Gold is interesting as a commodity, because it has no real industrial use. Other precious metals do. Gold is simply a bet. Some see it as inflation hedge. Some see it as a hedge against instability. But it is a bet that people will continue to buy gold. The new ETF’s for gold have undoubtedly raised the price by allowing purchase of gold without holding it in your house. If you have one, look closely, it may be a virtual fund which operates on the “value” of gold, rather than actually owning gold.

So recently when commodity prices went south, gold should have gone north. it didn’t. We have a very loose understanding, but it came a little tighter when someone revealed that traders take positions in gold as a liquid value that can be tapped to cover other positions. This is what we think happened to gold. As stocks and bond yields came down, investors covered their losses by liquidating gold. Much to the consternation of the world. Or at least to the financial speculators. We understand the buying of gold to hold in India and China dried up when the price went over $1,700. They may be coming back now.

What about oil?

Here is the poster child for all commodities. You can see the up-to-the minute action on the right side panel on the transcript. The bubble is bursting, hopping down now to under $79 a barrel West Texas and under $103 in the much more relevant Brent Crude.

Oil and commodities are bouncing around in complete correlation with the rest of the markets. A correlation incidentally that is closer than at any time since the maps of correlation became detailed.

Last week we did L.Randall Wray on the commodities nuclear winter approaching.

But speculation as the cause. Senator Bernie Sanders let the cat out of the bag in August by leaking data from the CFTC, Commodities Futures Trading Commission, which clearly shows that financial traders have positions in oil futures which dwarf those of any legitimate hedger. And as we showed last year, it is the futures market – not the spot market – where real oil prices are set. Apologies to Paul Krugman. Here is Sanders, making his point.

SENATOR BERNIE SANDERS
This is information that I think our friends on Wall Street did not want to come out. It is supposed to be top secret information. And in fact, many of the folks on Wall Street were very disturbed that we made it public.

The reason that we made it public is we wanted to end this debate about whether or not excessive oil speculation is driving up gas and oil prices.

The answer is, when you have companies like Goldman Sachs and Morgan Stanley owning and buying and selling hundreds of millions of barrels of oil, dominating the oil futures market, there is no more debate. Excessive speculation is one of the reasons the price of oil is where it is today.

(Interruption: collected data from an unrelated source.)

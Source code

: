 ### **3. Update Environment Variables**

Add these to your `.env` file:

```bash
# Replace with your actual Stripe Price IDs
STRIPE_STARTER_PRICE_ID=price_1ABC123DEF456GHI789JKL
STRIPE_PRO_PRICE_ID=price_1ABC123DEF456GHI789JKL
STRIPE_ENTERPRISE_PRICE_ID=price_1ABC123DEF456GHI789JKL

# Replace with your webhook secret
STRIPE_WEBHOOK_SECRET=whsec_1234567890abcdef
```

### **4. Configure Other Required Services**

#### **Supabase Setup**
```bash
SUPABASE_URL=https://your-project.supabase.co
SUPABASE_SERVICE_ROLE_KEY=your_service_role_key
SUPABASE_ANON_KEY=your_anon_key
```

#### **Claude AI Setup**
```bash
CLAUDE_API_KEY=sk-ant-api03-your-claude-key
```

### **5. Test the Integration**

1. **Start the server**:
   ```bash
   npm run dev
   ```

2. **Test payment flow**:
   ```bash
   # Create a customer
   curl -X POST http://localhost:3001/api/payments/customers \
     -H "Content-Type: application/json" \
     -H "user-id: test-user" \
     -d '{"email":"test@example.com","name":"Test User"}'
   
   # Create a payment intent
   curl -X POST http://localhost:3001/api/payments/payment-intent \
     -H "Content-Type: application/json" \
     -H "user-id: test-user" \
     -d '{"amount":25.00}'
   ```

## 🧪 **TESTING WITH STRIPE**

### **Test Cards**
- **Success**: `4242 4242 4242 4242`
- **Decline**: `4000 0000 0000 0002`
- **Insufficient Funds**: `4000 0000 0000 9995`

We have got to do what Congress passed legislation to do, and that is mandate that the Commodities Futures Trading Commission end excessive speculation, and have limits on how much these companies can own.


So, that’s commodities.

We were ahead on the bubble, and our only glitch is the bunny hops down, which are visible in the charts but which have yet to be explained in any terms that make sense. Our view is again, a trading strategy designed to limit losses in the Big Houses. Big house? Don’t you wish that’s where they were.

We’re leaving a lot on the cutting room floor.

Next week we’ll get to the GDP and Net Real GDP and point out the obvious. The so-called recovery was borne on the back of the much-maligned government deficits. Without government deficit spending, the private economy would be generating growth right down there with house prices and unemployment rates. Without government deficits, the corporate earnings that floated Wall Street would be negative, even with the brutal downsizing they have undergone to keep their bonuses up on the top floor. Government deficits have saved this economy. Those who work on Wall Street or in corporate America and play holier than thou with regard to government spending don’t know what they are talking about, or are being cynically malicious.